Ein wichtiger Übersetzer*innenstreit dreht sich um den Titel des Buches. Heißt es „Politik“, oder „Über das Politische“, oder „der Staat“ oder explizit „über die Polis“? Nimmt man wie Hannah Arendt an, dass die richtige Übersetzung „Das Politische“ heißen müsste, so verhandelt das Buch das zustande kommen von Gesellschaft.

Der oikos
Tatsächlich liefert gerade die rassistische und sexistische Eingangspassage dafür Indizien. Aristoteles fragt hier, wie eigentlich „das Politische“ zustände käme. Hierbei unterscheidet er den Haushalt (oikos) vom „politischen“ (polis). Quasi von Natur aus müsse im Haushalt „das von Natur aus Denkende“ auch das „von Natur aus Herrschende sein“ (alle Zitate nach der Reclam-Ausgabe). Wäre das nicht so, ginge die ökonomische Reproduktion den Bach hinunter. In Verklärung der damaligen Herrschaftsverhältnisse naturalisiert Aristoteles diese und schreibt dann die Rolle des „von Natur aus Denkendem“ dem griechischen Mann zu und spricht es Frauen ab. Das angeblich „von Natur aus Dienende“ wird den Nicht-Griechen zugeschrieben. Dies gipfelt in der Aussage „Es gehört sich, das die Griechen über die Barbaren herrschen, weil Sklave und Barbar dasselbe sind. Und weil eine andere Weltordnung in Aristoteles Weltsicht die ökonomische Reproduktion bedroht, erklärt er in schönster Privilegiert*innenmanier: „Und deshalb ist dem Herrn und dem Sklaven dasselbe von Nutzen“.

Das Gute Leben
Soweit, so schlecht. Doch warum ist das für eine emanzipatorische Politik von Nutzen? Aristoteles fährt weiter fort, dass diese Haushalte „selbstgenügsam“, also autonom seien. Und mit der Autonomie der Haushalte seien auch die Haushaltsvorstände autonom. Diese hätten nun Zeit, sich „des guten Lebens“ anzunehmen.

Öffentlich vs. Privat
Hier entsteht nebenbei die Teilung zwischen Öffentlich und Privat, die seid der frühen Neuzeit das Selbstverständnis des Bürger*innentums prägte. Den der Haushalt ist nach Aristoteles archaisch, brutal, der Herrschaft des denkenden griechischen Mannes unterworfen, weil es bei der Haushaltsführung um das Überleben der Haushaltsmitglieder ginge. So etwas wie Moral, Gerechtigkeit, Tugend… entstünde erst im Politischen, wo mann sich Gedanken über „das gute Leben machen“ könne.

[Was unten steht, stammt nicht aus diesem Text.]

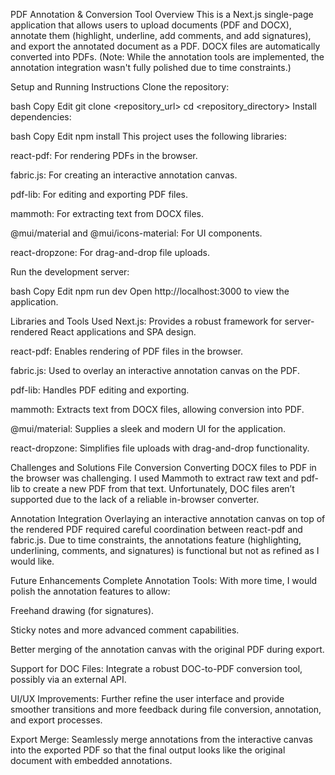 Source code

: PDF Annotation & Conversion Tool
Overview
This is a Next.js single-page application that allows users to upload documents (PDF and DOCX), annotate them (highlight, underline, add comments, and add signatures), and export the annotated document as a PDF. DOCX files are automatically converted into PDFs. (Note: While the annotation tools are implemented, the annotation integration wasn't fully polished due to time constraints.)

Setup and Running Instructions
Clone the repository:

bash
Copy
Edit
git clone <repository_url>
cd <repository_directory>
Install dependencies:

bash
Copy
Edit
npm install
This project uses the following libraries:

react-pdf: For rendering PDFs in the browser.

fabric.js: For creating an interactive annotation canvas.

pdf-lib: For editing and exporting PDF files.

mammoth: For extracting text from DOCX files.

@mui/material and @mui/icons-material: For UI components.

react-dropzone: For drag-and-drop file uploads.

Run the development server:

bash
Copy
Edit
npm run dev
Open http://localhost:3000 to view the application.

Libraries and Tools Used
Next.js: Provides a robust framework for server-rendered React applications and SPA design.

react-pdf: Enables rendering of PDF files in the browser.

fabric.js: Used to overlay an interactive annotation canvas on the PDF.

pdf-lib: Handles PDF editing and exporting.

mammoth: Extracts text from DOCX files, allowing conversion into PDF.

@mui/material: Supplies a sleek and modern UI for the application.

react-dropzone: Simplifies file uploads with drag-and-drop functionality.

Challenges and Solutions
File Conversion
Converting DOCX files to PDF in the browser was challenging. I used Mammoth to extract raw text and pdf-lib to create a new PDF from that text. Unfortunately, DOC files aren’t supported due to the lack of a reliable in-browser converter.

Annotation Integration
Overlaying an interactive annotation canvas on top of the rendered PDF required careful coordination between react-pdf and fabric.js. Due to time constraints, the annotations feature (highlighting, underlining, comments, and signatures) is functional but not as refined as I would like.

Future Enhancements
Complete Annotation Tools:
With more time, I would polish the annotation features to allow:

Freehand drawing (for signatures).

Sticky notes and more advanced comment capabilities.

Better merging of the annotation canvas with the original PDF during export.

Support for DOC Files:
Integrate a robust DOC-to-PDF conversion tool, possibly via an external API.

UI/UX Improvements:
Further refine the user interface and provide smoother transitions and more feedback during file conversion, annotation, and export processes.

Export Merge:
Seamlessly merge annotations from the interactive canvas into the exported PDF so that the final output looks like the original document with embedded annotations.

Autonomie als Voraussetzung für das „gute Leben“
Dieses „gute Leben“ ist nach Aristoteles der Zweck und der Grund des Politischen. Dieses Diskutieren und Entscheiden, was das „Gute Leben“ sein soll, sei allerdings nur den selbstständigen autonomen Männern möglich, da diese sich nicht durch die Notwendigkeiten des Überlebens abgelenkt oder erpressbar seien. Erst durch die Autonomie ihrer despotischen, rassistischen und sexistischen Haushalte könnten die Bürger gleichberechtigt zusammen Politik machen.

Gegen Machtgefälle
Und dieser Gedanke ist aus einer emanzipatorischen Perspektive spannend. Gleichberechtigung setzt Autonomie voraus (einigen dürfte an dieser Stelle auffallen, dass das ein Grund sein könnte, warum in linksradikalen Zusammenhängen größtenteils relativ gut gepolsterte Bildungsbürger*innentumskiddis sitzen…). Nur wenn es kein Machtgefälle zwischen den Beteiligten gibt, ist eine gleichberechtigte Kommunikation möglich.

Aristoteles als Anti-Demokrat
Und dieser Gedanke ist ein scharfes Schwert. Im Kapitalismus kommen ständig Leute zusammen, die nicht gleichberechtigt sind, wie z.B. Mieter*in und Vermieter*in, Arbeitnehmer*in und Arbeitgeber*in, staatlich bezahlte Gewalttäter*innen und normale Leute, usw. Und die demokratische Ideologie tut dann so, als könne sie mit Rechtsstaat und Parlamentarismus diese Machtgefälle verwischen. Aristoteles hätte dazu gesagt: „Quatsch. Zwischen Subalternen und Besitzenden kann es keine Gleichheit geben“ und allen heutigen Demokratietollfinder*innen den Vogel gezeigt.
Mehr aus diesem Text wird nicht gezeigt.